● Assignment
Below is a block of records. Copy every line in it that contains the word "their".

Saved entries
◆ ◆ ◆

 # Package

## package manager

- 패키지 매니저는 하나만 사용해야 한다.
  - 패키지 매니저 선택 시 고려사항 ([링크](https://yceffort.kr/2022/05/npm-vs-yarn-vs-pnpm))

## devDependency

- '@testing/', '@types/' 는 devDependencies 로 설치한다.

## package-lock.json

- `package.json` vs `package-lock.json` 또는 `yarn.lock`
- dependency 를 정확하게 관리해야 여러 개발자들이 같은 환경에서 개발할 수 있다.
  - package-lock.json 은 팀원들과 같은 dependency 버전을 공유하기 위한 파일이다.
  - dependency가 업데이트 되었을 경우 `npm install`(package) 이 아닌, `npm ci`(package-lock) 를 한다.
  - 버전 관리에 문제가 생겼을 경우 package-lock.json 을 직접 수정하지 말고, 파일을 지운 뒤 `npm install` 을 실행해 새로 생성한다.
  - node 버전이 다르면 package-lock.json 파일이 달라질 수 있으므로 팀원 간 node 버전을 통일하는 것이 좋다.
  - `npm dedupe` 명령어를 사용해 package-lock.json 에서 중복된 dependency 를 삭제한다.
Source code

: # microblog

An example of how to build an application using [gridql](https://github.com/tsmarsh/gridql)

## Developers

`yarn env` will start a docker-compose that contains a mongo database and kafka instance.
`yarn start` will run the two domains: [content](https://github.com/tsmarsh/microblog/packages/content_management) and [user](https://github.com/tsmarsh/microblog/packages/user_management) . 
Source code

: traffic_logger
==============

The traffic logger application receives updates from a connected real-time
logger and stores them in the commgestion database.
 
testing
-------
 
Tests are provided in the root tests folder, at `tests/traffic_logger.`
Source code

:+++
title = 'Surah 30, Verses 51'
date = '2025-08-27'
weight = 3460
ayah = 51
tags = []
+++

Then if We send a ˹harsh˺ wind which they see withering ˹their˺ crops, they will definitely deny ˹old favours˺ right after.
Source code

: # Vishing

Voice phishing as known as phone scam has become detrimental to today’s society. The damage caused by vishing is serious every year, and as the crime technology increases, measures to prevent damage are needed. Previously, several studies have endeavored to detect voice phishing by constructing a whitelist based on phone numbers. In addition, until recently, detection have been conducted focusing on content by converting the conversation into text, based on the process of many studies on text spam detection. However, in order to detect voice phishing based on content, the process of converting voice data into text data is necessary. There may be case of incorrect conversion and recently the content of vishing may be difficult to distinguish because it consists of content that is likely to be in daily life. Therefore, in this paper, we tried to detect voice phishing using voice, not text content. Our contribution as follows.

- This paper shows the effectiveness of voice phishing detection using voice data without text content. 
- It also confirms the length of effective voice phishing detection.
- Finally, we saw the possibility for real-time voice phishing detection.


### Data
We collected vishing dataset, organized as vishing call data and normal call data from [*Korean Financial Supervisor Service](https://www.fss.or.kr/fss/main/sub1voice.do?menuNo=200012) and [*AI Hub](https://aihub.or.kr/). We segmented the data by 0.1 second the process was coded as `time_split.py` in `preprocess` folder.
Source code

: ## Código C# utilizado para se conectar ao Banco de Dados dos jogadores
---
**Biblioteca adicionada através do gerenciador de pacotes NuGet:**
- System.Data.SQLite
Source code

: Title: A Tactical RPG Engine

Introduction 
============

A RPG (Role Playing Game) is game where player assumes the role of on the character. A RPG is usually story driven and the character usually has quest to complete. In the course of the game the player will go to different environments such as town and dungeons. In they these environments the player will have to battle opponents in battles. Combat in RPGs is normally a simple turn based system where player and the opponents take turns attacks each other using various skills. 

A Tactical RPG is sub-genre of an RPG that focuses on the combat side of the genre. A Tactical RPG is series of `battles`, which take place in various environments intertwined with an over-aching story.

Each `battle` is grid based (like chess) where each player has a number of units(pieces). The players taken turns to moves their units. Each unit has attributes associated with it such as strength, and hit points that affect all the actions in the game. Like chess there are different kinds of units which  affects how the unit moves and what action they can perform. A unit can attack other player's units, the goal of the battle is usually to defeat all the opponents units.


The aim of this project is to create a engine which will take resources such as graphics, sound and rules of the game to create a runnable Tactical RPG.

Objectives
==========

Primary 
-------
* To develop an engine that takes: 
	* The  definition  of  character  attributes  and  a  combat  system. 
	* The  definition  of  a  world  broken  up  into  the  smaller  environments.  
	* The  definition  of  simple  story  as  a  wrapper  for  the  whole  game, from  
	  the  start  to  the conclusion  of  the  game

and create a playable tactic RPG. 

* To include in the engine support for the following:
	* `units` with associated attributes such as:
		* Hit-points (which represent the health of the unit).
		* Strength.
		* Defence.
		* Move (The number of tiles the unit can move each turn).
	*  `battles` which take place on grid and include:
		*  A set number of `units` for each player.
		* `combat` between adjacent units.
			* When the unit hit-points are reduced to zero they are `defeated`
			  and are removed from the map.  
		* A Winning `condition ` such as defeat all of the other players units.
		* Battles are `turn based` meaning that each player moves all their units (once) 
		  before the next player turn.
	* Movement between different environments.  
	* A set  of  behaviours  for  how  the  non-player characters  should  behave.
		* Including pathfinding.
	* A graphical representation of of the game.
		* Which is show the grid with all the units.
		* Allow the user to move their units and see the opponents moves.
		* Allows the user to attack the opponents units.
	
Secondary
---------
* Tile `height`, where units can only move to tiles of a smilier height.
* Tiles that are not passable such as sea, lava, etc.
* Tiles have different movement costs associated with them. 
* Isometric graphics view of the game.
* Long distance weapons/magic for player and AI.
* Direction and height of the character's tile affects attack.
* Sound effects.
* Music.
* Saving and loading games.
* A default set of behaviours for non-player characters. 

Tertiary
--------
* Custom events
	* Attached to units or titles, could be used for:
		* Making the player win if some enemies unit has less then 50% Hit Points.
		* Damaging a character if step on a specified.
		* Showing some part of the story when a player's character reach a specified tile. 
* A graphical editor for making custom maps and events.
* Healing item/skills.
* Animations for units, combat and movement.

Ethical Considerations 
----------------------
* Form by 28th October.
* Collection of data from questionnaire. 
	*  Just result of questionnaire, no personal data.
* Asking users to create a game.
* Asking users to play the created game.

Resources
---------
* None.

◆ ◆ ◆

● Response to the exercise
Then if We send a ˹harsh˺ wind which they see withering ˹their˺ crops, they will definitely deny ˹old favours˺ right after.
Each `battle` is grid based (like chess) where each player has a number of units(pieces). The players taken turns to moves their units. Each unit has attributes associated with it such as strength, and hit points that affect all the actions in the game. Like chess there are different kinds of units which  affects how the unit moves and what action they can perform. A unit can attack other player's units, the goal of the battle is usually to defeat all the opponents units.
		* Battles are `turn based` meaning that each player moves all their units (once) 
		* Allow the user to move their units and see the opponents moves.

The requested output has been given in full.